Chapter 5,
in which the truth comes out
The hair on the back of her neck was wet, sending popsicles into her bones. It kept Rhema alert, which she had to remain. She was not alone in the wash room. Mara’s firm hands belted a corset over her barely dry ribs. It was next to intolerable, not the corset, the company. She liked Bastion’s hands better for the task, not because he was at all adept at fastening women’s clothing, but because he always made her giggle when he attempted it. Mara inspired nothing in her but silence, her voice trapped shut under firm knots. She bit the inside of her lip and reminded herself again that she was going to the Cottage today. Tonight, she would sit in her father’s big red chair and enjoy the luxury of doing absolutely nothing special.

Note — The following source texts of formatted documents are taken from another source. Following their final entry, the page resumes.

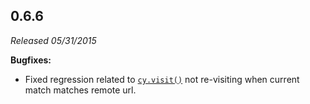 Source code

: ## 0.6.6

_Released 05/31/2015_

**Bugfixes:**

- Fixed regression related to [`cy.visit()`](/api/commands/visit) not re-visiting when current match matches remote url.
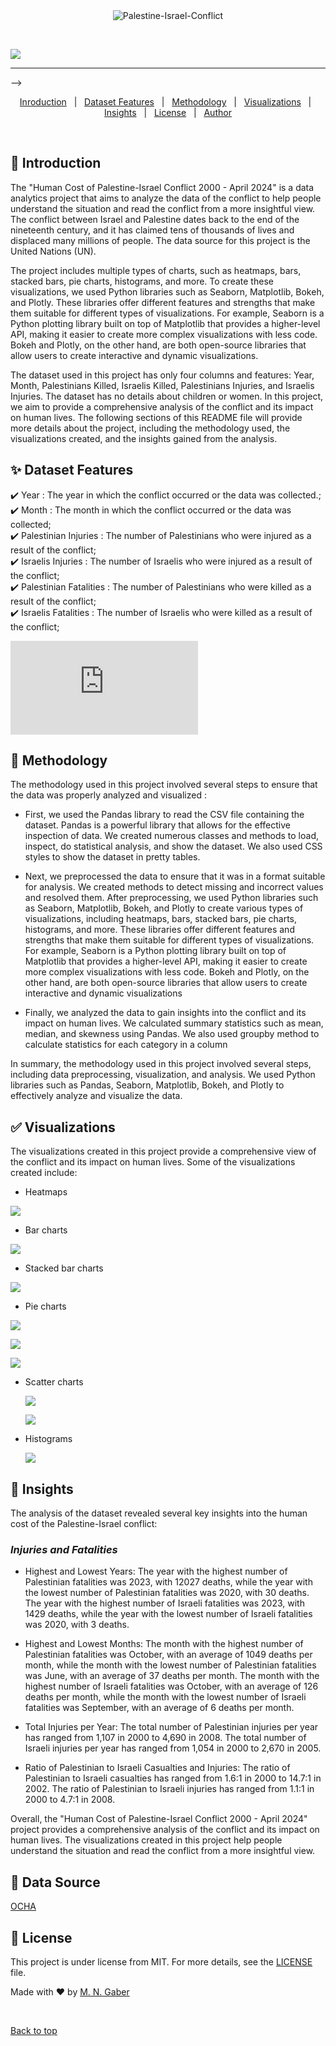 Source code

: <div align="center" id="top"> 
  <img src="./.github/app.gif" alt="Palestine-Israel-Conflict" />

  &#xa0;

  <!-- <a href="https://Palestine-Israel-Conflict.netlify.app">Demo</a> -->
</div>


![](https://github.com/MohammedNasserAhmed/Palestine-Israel-Conflict/blob/849d1ce09128d4dd0f8e778983229c479de746ea/outputs/customizedbar.png?raw=true)


<hr> -->

<p align="center">
  <a href="#dart-Introduction">Inroduction</a> &#xa0; | &#xa0; 
  <a href="#sparkles-Dataset-Features">Dataset Features</a> &#xa0; | &#xa0;
  <a href="#rocket-Methodology">Methodology</a> &#xa0; | &#xa0;
  <a href="#white_check_mark-Visualizations">Visualizations</a> &#xa0; | &#xa0;
  <a href="#checkered_flag-Insights">Insights</a> &#xa0; | &#xa0;
  <a href="#memo-license">License</a> &#xa0; | &#xa0;
  <a href="https://github.com/{{YOUR_GITHUB_USERNAME}}" target="_blank">Author</a>
</p>

<br>

## :dart: Introduction ##

The "Human Cost of Palestine-Israel Conflict 2000 - April 2024" is a data analytics project that aims to analyze the data of the conflict to help people understand the situation and read the conflict from a more insightful view. The conflict between Israel and Palestine dates back to the end of the nineteenth century, and it has claimed tens of thousands of lives and displaced many millions of people. The data source for this project is the United Nations (UN).

The project includes multiple types of charts, such as heatmaps, bars, stacked bars, pie charts, histograms, and more. To create these visualizations, we used Python libraries such as Seaborn, Matplotlib, Bokeh, and Plotly. These libraries offer different features and strengths that make them suitable for different types of visualizations. For example, Seaborn is a Python plotting library built on top of Matplotlib that provides a higher-level API, making it easier to create more complex visualizations with less code. Bokeh and Plotly, on the other hand, are both open-source libraries that allow users to create interactive and dynamic visualizations.

The dataset used in this project has only four columns and features: Year, Month, Palestinians Killed, Israelis Killed, Palestinians Injuries, and Israelis Injuries. The dataset has no details about children or women.
In this project, we aim to provide a comprehensive analysis of the conflict and its impact on human lives. The following sections of this README file will provide more details about the project, including the methodology used, the visualizations created, and the insights gained from the analysis.

## :sparkles: Dataset Features ##

:heavy_check_mark: Year : The year in which the conflict occurred or the data was collected.;\
:heavy_check_mark: Month : The month in which the conflict occurred or the data was collected;\
:heavy_check_mark: Palestinian Injuries : The number of Palestinians who were injured as a result of the conflict;\
:heavy_check_mark: Israelis Injuries : The number of Israelis who were injured as a result of the conflict;\
:heavy_check_mark: Palestinian Fatalities : The number of Palestinians who were killed as a result of the conflict;\
:heavy_check_mark: Israelis Fatalities : The number of Israelis who were killed as a result of the conflict;

![](https://github.com/MohammedNasserAhmed/Palestine-Israel-Conflict/blob/987ce6ab131d8a4c6e05ed7bd243361dbb74ea25/outputs/Fheatmapgo.html?raw=true)

## :rocket: Methodology ##

The methodology used in this project involved several steps to ensure that the data was properly analyzed and visualized :

* First, we used the Pandas library to read the CSV file containing the dataset. Pandas is a powerful library that allows for the effective inspection of data. We created numerous classes and methods to load, inspect, do statistical analysis, and show the dataset. We also used CSS styles to show the dataset in pretty tables.

* Next, we preprocessed the data to ensure that it was in a format suitable for analysis. We created methods to detect missing and incorrect values and resolved them. 
After preprocessing, we used Python libraries such as Seaborn, Matplotlib, Bokeh, and Plotly to create various types of visualizations, including heatmaps, bars, stacked bars, pie charts, histograms, and more. These libraries offer different features and strengths that make them suitable for different types of visualizations. For example, Seaborn is a Python plotting library built on top of Matplotlib that provides a higher-level API, making it easier to create more complex visualizations with less code. Bokeh and Plotly, on the other hand, are both open-source libraries that allow users to create interactive and dynamic visualizations

* Finally, we analyzed the data to gain insights into the conflict and its impact on human lives. We calculated summary statistics such as mean, median, and skewness using Pandas. We also used groupby method to calculate statistics for each category in a column

In summary, the methodology used in this project involved several steps, including data preprocessing, visualization, and analysis. We used Python libraries such as Pandas, Seaborn, Matplotlib, Bokeh, and Plotly to effectively analyze and visualize the data.

## :white_check_mark: Visualizations ##

The visualizations created in this project provide a comprehensive view of the conflict and its impact on human lives. Some of the visualizations created include:
* Heatmaps

![](https://github.com/MohammedNasserAhmed/Palestine-Israel-Conflict/blob/f14da1c43b1d722fdaee4043e231c17a87fdedb0/outputs/Fheatmapgo.png?raw=true)
  
* Bar charts

![](https://github.com/MohammedNasserAhmed/Palestine-Israel-Conflict/blob/f14da1c43b1d722fdaee4043e231c17a87fdedb0/outputs/ps_i_yearbar.png?raw=true)
  
  
* Stacked bar charts

![](https://github.com/MohammedNasserAhmed/Palestine-Israel-Conflict/blob/f14da1c43b1d722fdaee4043e231c17a87fdedb0/outputs/stackedbar.png?raw=true)


* Pie charts

![](https://github.com/MohammedNasserAhmed/Palestine-Israel-Conflict/blob/f14da1c43b1d722fdaee4043e231c17a87fdedb0/outputs/TotalPie.png?raw=true)

![](https://github.com/MohammedNasserAhmed/Palestine-Israel-Conflict/blob/f14da1c43b1d722fdaee4043e231c17a87fdedb0/outputs/InjuriesPie.png?raw=true)

![](https://github.com/MohammedNasserAhmed/Palestine-Israel-Conflict/blob/f14da1c43b1d722fdaee4043e231c17a87fdedb0/outputs/Palestinians_Fatalities_per_Months.png?raw=true)


* Scatter charts

  ![](https://github.com/MohammedNasserAhmed/Palestine-Israel-Conflict/blob/f14da1c43b1d722fdaee4043e231c17a87fdedb0/outputs/Scatter_il_i.png?raw=true)

  ![](https://github.com/MohammedNasserAhmed/Palestine-Israel-Conflict/blob/f14da1c43b1d722fdaee4043e231c17a87fdedb0/outputs/Bubbles.png?raw=true)

* Histograms

   ![](https://github.com/MohammedNasserAhmed/Palestine-Israel-Conflict/blob/f14da1c43b1d722fdaee4043e231c17a87fdedb0/outputs/histogramF.png?raw=true)
  
## :checkered_flag: Insights ##

The analysis of the dataset revealed several key insights into the human cost of the Palestine-Israel conflict:

### **_Injuries and Fatalities_**

- Highest and Lowest Years: The year with the highest number of Palestinian fatalities was 2023, with 12027 deaths, while the year with the lowest number of Palestinian fatalities was 2020, with 30 deaths. The year with the highest number of Israeli fatalities was 2023, with 1429 deaths, while the year with the lowest number of Israeli fatalities was 2020, with 3 deaths.

- Highest and Lowest Months: The month with the highest number of Palestinian fatalities was October, with an average of 1049 deaths per month, while the month with the lowest number of Palestinian fatalities was June, with an average of 37 deaths per month. The month with the highest number of Israeli fatalities was October, with an average of 126 deaths per month, while the month with the lowest number of Israeli fatalities was September, with an average of 6 deaths per month.

- Total Injuries per Year: The total number of Palestinian injuries per year has ranged from 1,107 in 2000 to 4,690 in 2008. The total number of Israeli injuries per year has ranged from 1,054 in 2000 to 2,670 in 2005.


- Ratio of Palestinian to Israeli Casualties and Injuries: The ratio of Palestinian to Israeli casualties has ranged from 1.6:1 in 2000 to 14.7:1 in 2002. The ratio of Palestinian to Israeli injuries has ranged from 1.1:1 in 2000 to 4.7:1 in 2008.

Overall, the "Human Cost of Palestine-Israel Conflict 2000 - April 2024" project provides a comprehensive analysis of the conflict and its impact on human lives. The visualizations created in this project help people understand the situation and read the conflict from a more insightful view.

## :checkered_flag: Data Source ##

<a href="https://www.ochaopt.org/data/casualties" target="_blank">OCHA</a>

## :memo: License ##

This project is under license from MIT. For more details, see the [LICENSE](LICENSE.md) file.


Made with :heart: by <a href="https://github.com/MohammedNasserAhmed" target="_blank">M. N. Gaber</a>

&#xa0;

<a href="#top">Back to top</a>
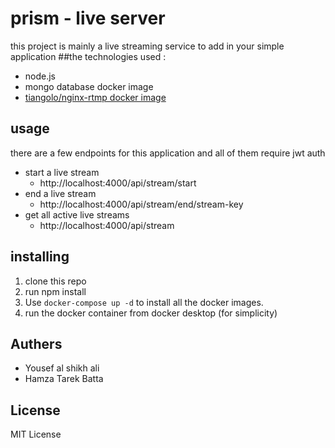 # prism - live server 

this project is mainly a live streaming service to add in your simple application 
##the technologies used : 
- node.js 
- mongo database docker image 
- [tiangolo/nginx-rtmp docker image](https://hub.docker.com/r/tiangolo/nginx-rtmp)


## usage 
there are a few endpoints for this application and all of them require jwt auth 
- start a live stream
    - http://localhost:4000/api/stream/start
- end a live stream
    - http://localhost:4000/api/stream/end/stream-key 
- get all active live streams
    - http://localhost:4000/api/stream

## installing 
1. clone this repo 
2. run npm install
3. Use `docker-compose up -d` to install all the docker images.
4. run the docker container from docker desktop (for simplicity)



## Authers 
- Yousef al shikh ali 
- Hamza Tarek Batta 

## License

MIT License
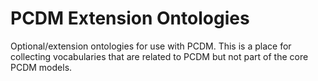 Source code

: # PCDM Extension Ontologies

Optional/extension ontologies for use with PCDM.  This is a place for collecting
vocabularies that are related to PCDM but not part of the core PCDM models.
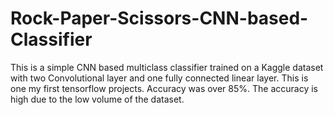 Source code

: # Rock-Paper-Scissors-CNN-based-Classifier

This is a simple CNN based multiclass classifier trained on a Kaggle dataset with two Convolutional layer and one fully connected linear layer.
This is one my first tensorflow projects. Accuracy was over 85%. The accuracy is high due to the low volume of the dataset.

Mara muttered something about needing a hair pick and left the room. Rhema knew she would be back. After all, you can’t trust the princess to be able to finish dressing herself, could you? She took advantage of her lonely moment to pull her bedraggled hair off the base of her neck and rub her waist, hoping to loosen the ties if only by a little. Mara returned. Rhema instinctively lifted her arms, but Mara grunted and pushed her arms down. Then she reset Rhema’s hair against the back of her neck and set to combing through it with something that felt like a pitchfork.
Mrs. Delannoy let herself into the washroom accompanied by none other than the VanGall twins. Gwenyth and Adele had changed little in the past few years other than to grow into slightly taller versions of chipmunks. Rhema reached for a towel to cover her half-nakedness. Mara grunted again, took the towel away, applied it briefly to her hair, and then tossed it out of arm’s reach.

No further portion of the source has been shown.